Wednesday, 1 January 2014

QM Speed Test: NWChem

When I started the QM Speed Test I was afraid that I'd lose steam (and face!) before getting too far along. At the same time, I hoped that others might be inspired to send in some results for their systems and QM packages. This would make it easier for me (since half the work is setting up the input file), verify that my results were not pure invention, and extend the speed test to packages to which I don't have access.

I've just checked in the results for NWChem 6.3 compiled on Centos (also 6.3). But in the meanwhile, others have shot ahead by forking the speed test and checking in their own results:Fork me on GitHub
  • Eric Berquist, a grad student at the Uni of Pittsburgh, has checked in results for Dalton, ORCA, and Q-Chem.
  • Michael Banck, Debichem guru, has checked in results for all those packages available on Debian 7 (and presumably Ubuntu and other derivatives) namely NWChem, MPQC, and PSI4, as well as ERKALE.

Dudes, I salute you.

Let's start with my results. Rather than repeat the table here, you can check out the figures on the Github page. The summary is that NWChem is quite a bit faster at geo-opts than ERKALE. This is a combination of more steps in the geo-opt, and faster energy calculations. So if you are using some of ERKALE's other features, it would probably make sense to geo-opt first with NWChem. I did recompile ERKALE with "-O3 -ffast-math -funroll-loops -fPIC -march=native" and got a 10% improvement but that's not enough to change things.
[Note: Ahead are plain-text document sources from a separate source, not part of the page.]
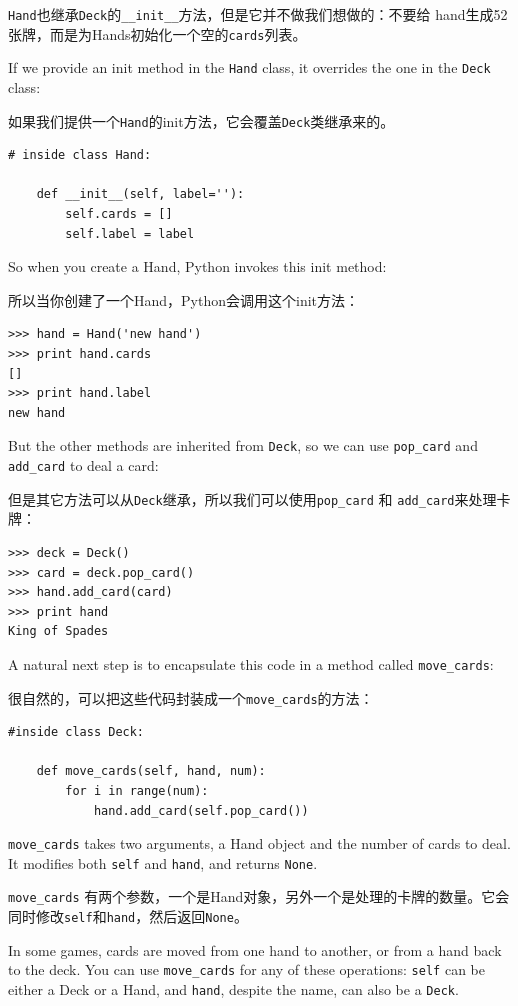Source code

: \documentclass[10pt]{book}
\begin{document}
\begin{CJK}{UTF8}{gbsn}
{\tt Hand}也继承{\tt Deck}的\verb"__init__"方法，但是它并不做我们想做的：不要给
hand生成52张牌，而是为Hands初始化一个空的{\tt cards}列表。

If we provide an init method in the {\tt Hand} class, it overrides the
one in the {\tt Deck} class:

如果我们提供一个{\tt Hand}的init方法，它会覆盖{\tt Deck}类继承来的。

\begin{verbatim}
# inside class Hand:

    def __init__(self, label=''):
        self.cards = []
        self.label = label
\end{verbatim}
%
So when you create a Hand, Python invokes this init method:

所以当你创建了一个Hand，Python会调用这个init方法：

\begin{verbatim}
>>> hand = Hand('new hand')
>>> print hand.cards
[]
>>> print hand.label
new hand
\end{verbatim}
%
But the other methods are inherited from {\tt Deck}, so we can use
\verb"pop_card" and \verb"add_card" to deal a card:

但是其它方法可以从{\tt Deck}继承，所以我们可以使用\verb"pop_card" 和
\verb"add_card"来处理卡牌：

\begin{verbatim}
>>> deck = Deck()
>>> card = deck.pop_card()
>>> hand.add_card(card)
>>> print hand
King of Spades
\end{verbatim}
%
A natural next step is to encapsulate this code in a method
called \verb"move_cards":

很自然的，可以把这些代码封装成一个\verb"move_cards"的方法：

\begin{verbatim}
#inside class Deck:

    def move_cards(self, hand, num):
        for i in range(num):
            hand.add_card(self.pop_card())
\end{verbatim}
%
\verb"move_cards" takes two arguments, a Hand object and the number of
cards to deal.  It modifies both {\tt self} and {\tt hand}, and
returns {\tt None}.

\verb"move_cards" 有两个参数，一个是Hand对象，另外一个是处理的卡牌的数量。它会
同时修改{\tt self}和{\tt hand}，然后返回{\tt None}。

In some games, cards are moved from one hand to another,
or from a hand back to the deck.  You can use \verb"move_cards"
for any of these operations: {\tt self} can be either a Deck
or a Hand, and {\tt hand}, despite the name, can also be a {\tt Deck}.


\end{CJK}
\end{document}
From the other calculations, what do we now know? Well all of the packages tested can actually do geo-opts at the HF/6-31G and B3LYP/6-31G level of theory. Figuring this out by looking at their websites is not always as easy as you might think. Also worth noting is the relative slowdown when using B3LYP versus HF. In some cases the slowdown is of the order of 30-40%, in other cases the DFT calculations are twice as slow.

Michael's show that NWChem is faster than any of the other Open Source QM packages tested. Very useful information; again, it points at a large time-saving by using NWChem for the initial geo-opt before turning to whatever package you need for the subsequent analysis. Eric has compared several proprietary packages (I was going to say commercial but I can't tell if ORCA is available for purchase) and Q-Chem is much faster than ORCA and Dalton.

What we haven't looked at is scaling. Maybe the orders all change when we double the size of the molecule and increase the basis set. But that's a question for another day. Right now, the goal is to get as much breadth as possible on the original question.

Notes on compiling NWChem

1. Boy were there some quirks with this one. First of all, although the instructions on the website give everything in terms of the CShell (remember csh? - big on Unix, not so big these days), you can just use the bash equivalents.
2. I wanted only single-CPU calculations so I tried to turn off MPI support. My first attempt "USE_MPI=n" caused build failures, and the only way to get around build failures appeared to be to delete the folder and untar the source again. Following the instructions on this post, I used "export ARMCI_NETWORK=SOCKETS" instead.
3. My favourite quirk was that when you untar the source, the generated folder has a really long name which causes a compile failure after some time as follows:
The directory name chosen for NWCHEM_TOP is longer than
the maximum allowed value of 65 characters
current NWCHEM_TOP=/home/noel/Tools/Quantum/nwchem-6.3.revision2-src.2013-10-17/src
Renaming to "nwchem" also failed (different error - can't find something or other I think). Renaming to "nwchem-6.3" worked.
4. I couldn't figure out how to get NWChem to use the system lapack library but got it to link to blas as described in the docs.

15 comments:

  1. Both ORCA and Dalton are free for academic usage. ORCA requires accepting a license, but only binaries are distributed, with no access to the source. Dalton requires a signed (!) license agreement, but is only distributed as source.

    ReplyDelete
  2. Thanks for the details. I'll try to get licenses for all of these.

    ReplyDelete
  3. A useful further benchmark might be a calculation that involves 2nd derivatives (frequencies). These are tough to compute quickly and to do so is essential for transition states and intrinsic reaction coordinates.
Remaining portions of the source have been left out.